A STEP BACK IN TIME

Story & photos by Joe Dan Boyd

 

As part of the Second Weekend of Autumn Trails, the Tractor Pull featured a special exhibition of an antique hay baler.

Seeing this rig crank up and operate properly was like entering a time capsule, going back to the days when Arvin Newton kept crews like this busy for several years running, providing much needed jobs for the Tinney Chapel community. Joe Bob Busby said his dad worked for Arvin from time to time, as did my Uncle Kay Cater, when his own farm work permitted.
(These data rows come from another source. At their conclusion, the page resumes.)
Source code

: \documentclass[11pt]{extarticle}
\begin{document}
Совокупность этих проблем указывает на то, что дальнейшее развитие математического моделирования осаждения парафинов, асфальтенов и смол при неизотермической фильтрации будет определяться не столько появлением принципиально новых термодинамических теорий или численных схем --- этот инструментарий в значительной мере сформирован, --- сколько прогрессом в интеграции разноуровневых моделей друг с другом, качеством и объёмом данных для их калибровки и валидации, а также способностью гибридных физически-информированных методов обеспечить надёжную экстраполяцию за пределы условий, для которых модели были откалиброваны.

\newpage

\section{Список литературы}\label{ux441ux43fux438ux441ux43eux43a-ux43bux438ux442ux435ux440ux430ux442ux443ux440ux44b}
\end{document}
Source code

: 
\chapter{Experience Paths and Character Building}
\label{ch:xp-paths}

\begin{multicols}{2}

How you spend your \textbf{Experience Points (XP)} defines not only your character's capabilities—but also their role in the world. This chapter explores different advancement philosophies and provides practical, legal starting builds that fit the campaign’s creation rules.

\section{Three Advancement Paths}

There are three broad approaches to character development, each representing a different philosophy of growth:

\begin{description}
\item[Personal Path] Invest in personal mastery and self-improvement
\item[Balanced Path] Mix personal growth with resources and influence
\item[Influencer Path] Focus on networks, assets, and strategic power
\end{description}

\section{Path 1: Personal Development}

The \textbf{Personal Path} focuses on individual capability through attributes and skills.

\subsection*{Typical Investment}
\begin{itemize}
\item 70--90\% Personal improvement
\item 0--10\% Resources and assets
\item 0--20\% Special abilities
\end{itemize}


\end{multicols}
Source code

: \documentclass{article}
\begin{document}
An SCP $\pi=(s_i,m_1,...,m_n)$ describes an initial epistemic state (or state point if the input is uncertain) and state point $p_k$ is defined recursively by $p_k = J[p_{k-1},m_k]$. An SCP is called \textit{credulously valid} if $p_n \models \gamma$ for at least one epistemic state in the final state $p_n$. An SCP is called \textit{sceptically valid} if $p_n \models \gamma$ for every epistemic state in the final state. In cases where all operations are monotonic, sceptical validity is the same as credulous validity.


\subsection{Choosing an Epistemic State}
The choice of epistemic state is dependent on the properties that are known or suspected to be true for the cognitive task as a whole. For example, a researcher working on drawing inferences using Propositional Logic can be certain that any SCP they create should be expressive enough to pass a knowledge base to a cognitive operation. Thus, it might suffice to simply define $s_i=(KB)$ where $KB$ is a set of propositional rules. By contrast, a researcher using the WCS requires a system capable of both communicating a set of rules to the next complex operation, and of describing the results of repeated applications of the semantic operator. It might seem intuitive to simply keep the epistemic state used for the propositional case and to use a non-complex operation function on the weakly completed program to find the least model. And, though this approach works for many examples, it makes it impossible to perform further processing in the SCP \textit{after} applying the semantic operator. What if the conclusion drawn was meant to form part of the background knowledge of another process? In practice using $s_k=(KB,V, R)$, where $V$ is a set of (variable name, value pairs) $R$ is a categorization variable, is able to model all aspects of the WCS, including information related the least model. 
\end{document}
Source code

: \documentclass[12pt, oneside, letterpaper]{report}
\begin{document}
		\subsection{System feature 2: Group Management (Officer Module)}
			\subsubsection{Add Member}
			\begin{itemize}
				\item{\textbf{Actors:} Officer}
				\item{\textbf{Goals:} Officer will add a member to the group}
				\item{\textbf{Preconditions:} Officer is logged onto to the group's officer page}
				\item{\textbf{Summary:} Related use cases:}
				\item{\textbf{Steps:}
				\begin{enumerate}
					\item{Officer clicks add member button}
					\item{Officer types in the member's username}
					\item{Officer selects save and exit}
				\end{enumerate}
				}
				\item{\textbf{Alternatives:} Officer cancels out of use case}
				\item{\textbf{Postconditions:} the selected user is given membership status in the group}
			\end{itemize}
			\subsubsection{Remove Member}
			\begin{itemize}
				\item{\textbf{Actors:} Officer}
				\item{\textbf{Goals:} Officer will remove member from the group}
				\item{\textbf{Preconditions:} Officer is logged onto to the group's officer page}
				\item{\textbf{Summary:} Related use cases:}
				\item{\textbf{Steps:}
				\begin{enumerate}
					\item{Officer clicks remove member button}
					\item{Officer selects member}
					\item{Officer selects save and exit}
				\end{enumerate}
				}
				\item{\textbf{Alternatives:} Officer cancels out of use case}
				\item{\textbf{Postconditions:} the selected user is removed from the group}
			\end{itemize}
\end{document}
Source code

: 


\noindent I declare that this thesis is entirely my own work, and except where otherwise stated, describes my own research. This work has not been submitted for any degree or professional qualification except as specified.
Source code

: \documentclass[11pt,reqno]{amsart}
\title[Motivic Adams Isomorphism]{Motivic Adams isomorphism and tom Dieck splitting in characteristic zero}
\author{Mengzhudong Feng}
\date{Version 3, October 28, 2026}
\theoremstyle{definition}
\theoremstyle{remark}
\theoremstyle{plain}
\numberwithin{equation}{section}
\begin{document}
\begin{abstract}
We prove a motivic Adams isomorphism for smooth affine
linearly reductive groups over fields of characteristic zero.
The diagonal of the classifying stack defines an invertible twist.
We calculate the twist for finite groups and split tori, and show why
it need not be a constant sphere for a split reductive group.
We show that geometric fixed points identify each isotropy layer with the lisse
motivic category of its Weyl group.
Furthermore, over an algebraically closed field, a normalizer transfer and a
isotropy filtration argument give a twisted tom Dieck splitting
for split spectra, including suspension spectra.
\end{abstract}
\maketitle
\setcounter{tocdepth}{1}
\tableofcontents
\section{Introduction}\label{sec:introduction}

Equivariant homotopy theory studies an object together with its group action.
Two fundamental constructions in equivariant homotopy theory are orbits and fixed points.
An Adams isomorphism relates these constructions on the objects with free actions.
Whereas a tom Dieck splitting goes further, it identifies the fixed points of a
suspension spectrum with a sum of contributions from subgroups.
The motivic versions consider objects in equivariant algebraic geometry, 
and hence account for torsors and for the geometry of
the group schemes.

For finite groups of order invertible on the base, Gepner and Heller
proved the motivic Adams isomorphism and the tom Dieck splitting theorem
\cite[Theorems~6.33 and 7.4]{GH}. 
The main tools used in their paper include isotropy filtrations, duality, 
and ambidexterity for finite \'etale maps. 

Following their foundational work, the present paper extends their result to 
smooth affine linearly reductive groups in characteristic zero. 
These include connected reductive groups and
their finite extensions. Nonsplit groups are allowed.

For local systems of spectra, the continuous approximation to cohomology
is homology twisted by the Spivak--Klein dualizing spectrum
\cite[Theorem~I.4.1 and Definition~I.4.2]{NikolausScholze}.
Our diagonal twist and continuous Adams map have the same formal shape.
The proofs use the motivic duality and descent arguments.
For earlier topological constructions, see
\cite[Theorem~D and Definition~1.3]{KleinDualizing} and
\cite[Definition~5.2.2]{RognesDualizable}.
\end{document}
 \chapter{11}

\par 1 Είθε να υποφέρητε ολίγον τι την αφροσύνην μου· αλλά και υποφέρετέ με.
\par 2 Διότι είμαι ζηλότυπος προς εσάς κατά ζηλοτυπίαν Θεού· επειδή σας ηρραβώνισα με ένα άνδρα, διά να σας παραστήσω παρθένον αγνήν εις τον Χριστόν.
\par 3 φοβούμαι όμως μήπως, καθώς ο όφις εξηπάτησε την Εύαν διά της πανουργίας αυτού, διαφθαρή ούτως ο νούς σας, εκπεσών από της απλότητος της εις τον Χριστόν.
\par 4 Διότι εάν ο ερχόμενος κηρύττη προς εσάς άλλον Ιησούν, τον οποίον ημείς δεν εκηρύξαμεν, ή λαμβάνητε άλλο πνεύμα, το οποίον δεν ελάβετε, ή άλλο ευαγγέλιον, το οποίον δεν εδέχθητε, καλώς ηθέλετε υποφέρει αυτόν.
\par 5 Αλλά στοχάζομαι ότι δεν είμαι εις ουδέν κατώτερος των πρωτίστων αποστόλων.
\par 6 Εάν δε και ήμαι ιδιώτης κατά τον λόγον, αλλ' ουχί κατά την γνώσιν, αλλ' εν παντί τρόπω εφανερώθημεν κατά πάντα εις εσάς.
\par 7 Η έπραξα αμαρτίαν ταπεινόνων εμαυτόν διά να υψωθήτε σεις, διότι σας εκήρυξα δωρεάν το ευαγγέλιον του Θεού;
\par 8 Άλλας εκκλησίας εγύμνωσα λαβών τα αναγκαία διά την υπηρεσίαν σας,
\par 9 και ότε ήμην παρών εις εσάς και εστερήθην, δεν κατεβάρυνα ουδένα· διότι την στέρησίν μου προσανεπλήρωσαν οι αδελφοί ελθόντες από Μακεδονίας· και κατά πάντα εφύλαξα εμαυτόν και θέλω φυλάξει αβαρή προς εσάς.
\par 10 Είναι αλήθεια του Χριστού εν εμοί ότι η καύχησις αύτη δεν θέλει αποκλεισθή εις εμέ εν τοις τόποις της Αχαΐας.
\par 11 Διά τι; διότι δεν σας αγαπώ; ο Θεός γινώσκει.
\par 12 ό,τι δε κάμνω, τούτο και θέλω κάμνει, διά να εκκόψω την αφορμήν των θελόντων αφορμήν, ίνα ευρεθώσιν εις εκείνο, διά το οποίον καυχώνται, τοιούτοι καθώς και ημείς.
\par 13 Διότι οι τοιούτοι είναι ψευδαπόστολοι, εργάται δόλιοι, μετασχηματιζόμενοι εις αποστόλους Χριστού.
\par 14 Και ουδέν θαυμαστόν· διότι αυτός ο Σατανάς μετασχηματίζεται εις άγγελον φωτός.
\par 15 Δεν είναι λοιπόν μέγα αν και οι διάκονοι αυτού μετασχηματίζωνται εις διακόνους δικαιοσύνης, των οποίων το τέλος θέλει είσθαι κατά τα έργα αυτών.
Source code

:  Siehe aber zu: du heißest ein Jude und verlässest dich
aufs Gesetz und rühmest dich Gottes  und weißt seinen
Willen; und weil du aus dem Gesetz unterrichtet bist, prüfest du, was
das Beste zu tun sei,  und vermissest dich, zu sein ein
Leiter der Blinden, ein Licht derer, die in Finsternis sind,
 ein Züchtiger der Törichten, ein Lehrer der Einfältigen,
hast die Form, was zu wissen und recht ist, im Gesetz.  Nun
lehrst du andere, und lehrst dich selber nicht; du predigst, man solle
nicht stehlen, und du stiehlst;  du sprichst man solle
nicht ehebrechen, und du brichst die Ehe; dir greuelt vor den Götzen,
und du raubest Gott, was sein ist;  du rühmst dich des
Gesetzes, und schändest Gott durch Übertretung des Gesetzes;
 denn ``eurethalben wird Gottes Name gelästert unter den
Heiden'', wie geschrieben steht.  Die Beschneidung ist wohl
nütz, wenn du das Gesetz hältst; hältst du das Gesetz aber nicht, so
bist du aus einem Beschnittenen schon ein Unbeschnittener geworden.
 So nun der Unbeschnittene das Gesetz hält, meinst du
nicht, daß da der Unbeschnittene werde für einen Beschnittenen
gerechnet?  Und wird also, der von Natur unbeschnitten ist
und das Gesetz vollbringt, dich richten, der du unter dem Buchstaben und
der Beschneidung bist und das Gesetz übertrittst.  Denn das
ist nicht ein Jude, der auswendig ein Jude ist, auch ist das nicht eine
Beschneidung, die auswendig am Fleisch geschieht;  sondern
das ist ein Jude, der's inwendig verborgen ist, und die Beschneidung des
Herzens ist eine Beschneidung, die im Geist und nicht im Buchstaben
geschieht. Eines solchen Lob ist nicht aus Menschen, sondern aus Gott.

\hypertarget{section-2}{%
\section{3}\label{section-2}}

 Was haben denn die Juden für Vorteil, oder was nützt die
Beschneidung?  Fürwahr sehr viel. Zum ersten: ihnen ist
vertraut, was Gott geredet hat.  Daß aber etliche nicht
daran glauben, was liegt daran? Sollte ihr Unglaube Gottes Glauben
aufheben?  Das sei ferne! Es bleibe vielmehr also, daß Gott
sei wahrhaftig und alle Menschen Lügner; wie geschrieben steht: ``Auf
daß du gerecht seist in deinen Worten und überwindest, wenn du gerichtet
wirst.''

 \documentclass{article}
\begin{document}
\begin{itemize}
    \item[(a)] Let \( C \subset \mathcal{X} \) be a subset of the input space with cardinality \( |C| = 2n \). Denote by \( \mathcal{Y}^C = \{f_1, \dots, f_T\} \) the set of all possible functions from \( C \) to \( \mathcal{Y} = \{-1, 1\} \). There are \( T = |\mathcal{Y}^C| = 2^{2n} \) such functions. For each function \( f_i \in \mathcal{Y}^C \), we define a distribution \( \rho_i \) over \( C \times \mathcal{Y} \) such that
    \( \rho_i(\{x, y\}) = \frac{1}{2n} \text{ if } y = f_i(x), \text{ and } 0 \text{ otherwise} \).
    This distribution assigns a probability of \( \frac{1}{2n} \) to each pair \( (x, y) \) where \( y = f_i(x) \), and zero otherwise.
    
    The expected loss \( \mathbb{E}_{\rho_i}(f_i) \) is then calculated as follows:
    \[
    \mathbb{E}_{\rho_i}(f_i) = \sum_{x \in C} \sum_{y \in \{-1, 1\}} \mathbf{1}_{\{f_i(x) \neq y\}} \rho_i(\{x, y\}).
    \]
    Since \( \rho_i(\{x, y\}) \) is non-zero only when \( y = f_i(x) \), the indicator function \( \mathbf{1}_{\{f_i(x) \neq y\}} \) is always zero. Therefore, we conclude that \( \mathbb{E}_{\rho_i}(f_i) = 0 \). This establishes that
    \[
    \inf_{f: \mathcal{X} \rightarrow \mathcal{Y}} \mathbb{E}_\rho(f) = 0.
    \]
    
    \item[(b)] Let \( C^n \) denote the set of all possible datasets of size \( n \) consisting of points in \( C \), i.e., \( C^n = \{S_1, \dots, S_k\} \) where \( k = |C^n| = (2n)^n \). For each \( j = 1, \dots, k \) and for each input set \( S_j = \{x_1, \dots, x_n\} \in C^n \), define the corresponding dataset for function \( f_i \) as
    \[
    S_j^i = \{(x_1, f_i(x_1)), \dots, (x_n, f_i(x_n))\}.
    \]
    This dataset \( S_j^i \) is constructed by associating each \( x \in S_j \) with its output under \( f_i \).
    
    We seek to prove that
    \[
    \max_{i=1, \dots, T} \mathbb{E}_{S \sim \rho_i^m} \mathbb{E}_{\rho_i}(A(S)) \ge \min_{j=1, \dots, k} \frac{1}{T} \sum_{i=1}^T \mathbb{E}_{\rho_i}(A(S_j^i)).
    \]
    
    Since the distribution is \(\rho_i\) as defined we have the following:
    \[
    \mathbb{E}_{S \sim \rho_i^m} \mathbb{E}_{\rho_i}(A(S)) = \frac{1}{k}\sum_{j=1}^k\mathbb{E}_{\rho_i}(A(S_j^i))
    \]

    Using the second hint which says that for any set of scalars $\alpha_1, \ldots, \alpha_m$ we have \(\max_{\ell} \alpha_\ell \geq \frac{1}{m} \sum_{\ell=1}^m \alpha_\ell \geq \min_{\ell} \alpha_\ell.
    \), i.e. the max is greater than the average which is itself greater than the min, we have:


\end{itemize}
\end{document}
In these series of pictures, you will see the rig being filled with gasoline, then hand-cranked before the crew started the involved process of constructing hay bales along the rig's built-in assembly line. The Farmall Cub is also owned by Mike and Elaine Tinney Banks.

In the demonstration crew, Joe Bob Busby wears a yellow-hued vest over his greenish shirt, David Richards wears a brown shirt, Bill Cason wears a striped shirt, Jesse Edwards wears overalls and Mike Banks wears a green-hued shirt.

Mike estimates this Case antique hay baler was manufactured between 1940 and 1945, and says that a talented, busy crew could turn out up to 100 bales a day. "That's if they didn't stop to eat dinner," quipped Jesse.

This rig required that a wooden board be placed at intervals as the loose hay moved along the assembly line, while being

 

formed into bales, divided by those wooden boards.

Eventually, crew members punched and secured wires, using the boards as guides, just before each bale was ejected.

 

One observer at the demonstration had himself worked on such a crew in 1940, and said the wire punchers were called "monkeys" by other crew members. He didn't say why.

Bales formed at this Autumn Trails demonstration will be auctioned to the highest bidder, with proceeds benefiting the Trails Country Centre For The Arts.